■ PROMPT ■
When a record contains an image, skip the image and retype the rest of that record exactly.

■ DATA TO PROCESS ■
┌────────
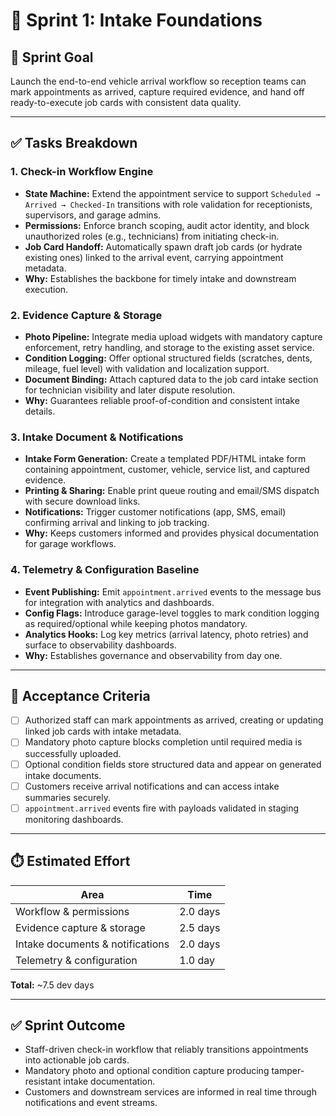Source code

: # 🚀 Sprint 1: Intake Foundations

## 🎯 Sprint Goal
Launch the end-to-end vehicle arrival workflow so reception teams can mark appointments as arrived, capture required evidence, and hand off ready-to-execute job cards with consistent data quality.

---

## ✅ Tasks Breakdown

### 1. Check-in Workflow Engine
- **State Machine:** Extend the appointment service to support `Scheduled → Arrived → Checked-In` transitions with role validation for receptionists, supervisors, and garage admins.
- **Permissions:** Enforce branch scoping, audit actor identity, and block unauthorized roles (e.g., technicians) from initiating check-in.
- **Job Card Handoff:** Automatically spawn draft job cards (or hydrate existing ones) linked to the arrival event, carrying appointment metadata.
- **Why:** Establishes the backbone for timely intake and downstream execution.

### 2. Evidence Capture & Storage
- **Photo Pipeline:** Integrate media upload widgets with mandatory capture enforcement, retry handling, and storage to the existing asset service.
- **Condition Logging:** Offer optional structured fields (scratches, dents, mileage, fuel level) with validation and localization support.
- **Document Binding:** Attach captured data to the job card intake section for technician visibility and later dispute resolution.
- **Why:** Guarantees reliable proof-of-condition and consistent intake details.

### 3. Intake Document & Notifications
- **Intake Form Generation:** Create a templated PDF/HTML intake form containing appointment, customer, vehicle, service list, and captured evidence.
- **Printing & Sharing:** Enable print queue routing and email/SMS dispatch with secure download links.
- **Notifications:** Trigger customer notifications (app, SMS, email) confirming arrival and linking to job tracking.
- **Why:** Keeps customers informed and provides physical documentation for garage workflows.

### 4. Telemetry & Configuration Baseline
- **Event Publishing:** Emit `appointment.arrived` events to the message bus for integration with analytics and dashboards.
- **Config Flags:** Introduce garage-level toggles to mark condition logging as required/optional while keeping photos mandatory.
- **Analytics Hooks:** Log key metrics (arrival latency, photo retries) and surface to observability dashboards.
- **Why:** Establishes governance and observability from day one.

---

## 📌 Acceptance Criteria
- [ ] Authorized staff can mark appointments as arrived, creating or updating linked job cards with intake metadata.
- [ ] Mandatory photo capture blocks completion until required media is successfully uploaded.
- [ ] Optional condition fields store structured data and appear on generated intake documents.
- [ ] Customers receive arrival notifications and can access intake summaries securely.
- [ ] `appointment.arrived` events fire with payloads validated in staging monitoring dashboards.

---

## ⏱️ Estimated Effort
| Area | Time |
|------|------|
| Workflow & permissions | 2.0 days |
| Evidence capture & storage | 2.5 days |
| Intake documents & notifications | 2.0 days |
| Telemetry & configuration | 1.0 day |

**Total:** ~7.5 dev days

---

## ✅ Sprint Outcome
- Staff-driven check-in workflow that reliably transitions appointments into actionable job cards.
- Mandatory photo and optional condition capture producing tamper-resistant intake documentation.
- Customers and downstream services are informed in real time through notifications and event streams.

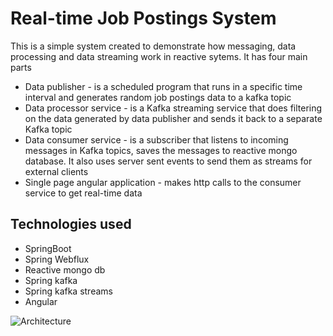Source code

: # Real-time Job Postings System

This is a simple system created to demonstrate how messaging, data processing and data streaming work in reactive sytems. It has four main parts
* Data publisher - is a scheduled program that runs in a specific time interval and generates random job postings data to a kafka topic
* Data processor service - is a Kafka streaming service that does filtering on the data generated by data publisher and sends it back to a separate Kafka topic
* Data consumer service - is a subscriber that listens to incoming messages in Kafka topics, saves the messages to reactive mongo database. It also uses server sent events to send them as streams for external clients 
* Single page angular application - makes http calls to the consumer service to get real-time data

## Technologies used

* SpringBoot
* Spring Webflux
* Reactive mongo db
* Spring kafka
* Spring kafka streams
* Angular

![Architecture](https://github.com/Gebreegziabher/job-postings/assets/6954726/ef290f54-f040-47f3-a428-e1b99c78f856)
└────────
■ TASK SOLUTION ■
Source code

: # 🚀 Sprint 1: Intake Foundations

## 🎯 Sprint Goal
Launch the end-to-end vehicle arrival workflow so reception teams can mark appointments as arrived, capture required evidence, and hand off ready-to-execute job cards with consistent data quality.

---

## ✅ Tasks Breakdown

### 1. Check-in Workflow Engine
- **State Machine:** Extend the appointment service to support `Scheduled → Arrived → Checked-In` transitions with role validation for receptionists, supervisors, and garage admins.
- **Permissions:** Enforce branch scoping, audit actor identity, and block unauthorized roles (e.g., technicians) from initiating check-in.
- **Job Card Handoff:** Automatically spawn draft job cards (or hydrate existing ones) linked to the arrival event, carrying appointment metadata.
- **Why:** Establishes the backbone for timely intake and downstream execution.

### 2. Evidence Capture & Storage
- **Photo Pipeline:** Integrate media upload widgets with mandatory capture enforcement, retry handling, and storage to the existing asset service.
- **Condition Logging:** Offer optional structured fields (scratches, dents, mileage, fuel level) with validation and localization support.
- **Document Binding:** Attach captured data to the job card intake section for technician visibility and later dispute resolution.
- **Why:** Guarantees reliable proof-of-condition and consistent intake details.

### 3. Intake Document & Notifications
- **Intake Form Generation:** Create a templated PDF/HTML intake form containing appointment, customer, vehicle, service list, and captured evidence.
- **Printing & Sharing:** Enable print queue routing and email/SMS dispatch with secure download links.
- **Notifications:** Trigger customer notifications (app, SMS, email) confirming arrival and linking to job tracking.
- **Why:** Keeps customers informed and provides physical documentation for garage workflows.

### 4. Telemetry & Configuration Baseline
- **Event Publishing:** Emit `appointment.arrived` events to the message bus for integration with analytics and dashboards.
- **Config Flags:** Introduce garage-level toggles to mark condition logging as required/optional while keeping photos mandatory.
- **Analytics Hooks:** Log key metrics (arrival latency, photo retries) and surface to observability dashboards.
- **Why:** Establishes governance and observability from day one.

---

## 📌 Acceptance Criteria
- [ ] Authorized staff can mark appointments as arrived, creating or updating linked job cards with intake metadata.
- [ ] Mandatory photo capture blocks completion until required media is successfully uploaded.
- [ ] Optional condition fields store structured data and appear on generated intake documents.
- [ ] Customers receive arrival notifications and can access intake summaries securely.
- [ ] `appointment.arrived` events fire with payloads validated in staging monitoring dashboards.

---

## ⏱️ Estimated Effort
| Area | Time |
|------|------|
| Workflow & permissions | 2.0 days |
| Evidence capture & storage | 2.5 days |
| Intake documents & notifications | 2.0 days |
| Telemetry & configuration | 1.0 day |

**Total:** ~7.5 dev days

---

## ✅ Sprint Outcome
- Staff-driven check-in workflow that reliably transitions appointments into actionable job cards.
- Mandatory photo and optional condition capture producing tamper-resistant intake documentation.
- Customers and downstream services are informed in real time through notifications and event streams.

Source code

: # Real-time Job Postings System

This is a simple system created to demonstrate how messaging, data processing and data streaming work in reactive sytems. It has four main parts
* Data publisher - is a scheduled program that runs in a specific time interval and generates random job postings data to a kafka topic
* Data processor service - is a Kafka streaming service that does filtering on the data generated by data publisher and sends it back to a separate Kafka topic
* Data consumer service - is a subscriber that listens to incoming messages in Kafka topics, saves the messages to reactive mongo database. It also uses server sent events to send them as streams for external clients 
* Single page angular application - makes http calls to the consumer service to get real-time data

## Technologies used

* SpringBoot
* Spring Webflux
* Reactive mongo db
* Spring kafka
* Spring kafka streams
* Angular

![Architecture](https://github.com/Gebreegziabher/job-postings/assets/6954726/ef290f54-f040-47f3-a428-e1b99c78f856)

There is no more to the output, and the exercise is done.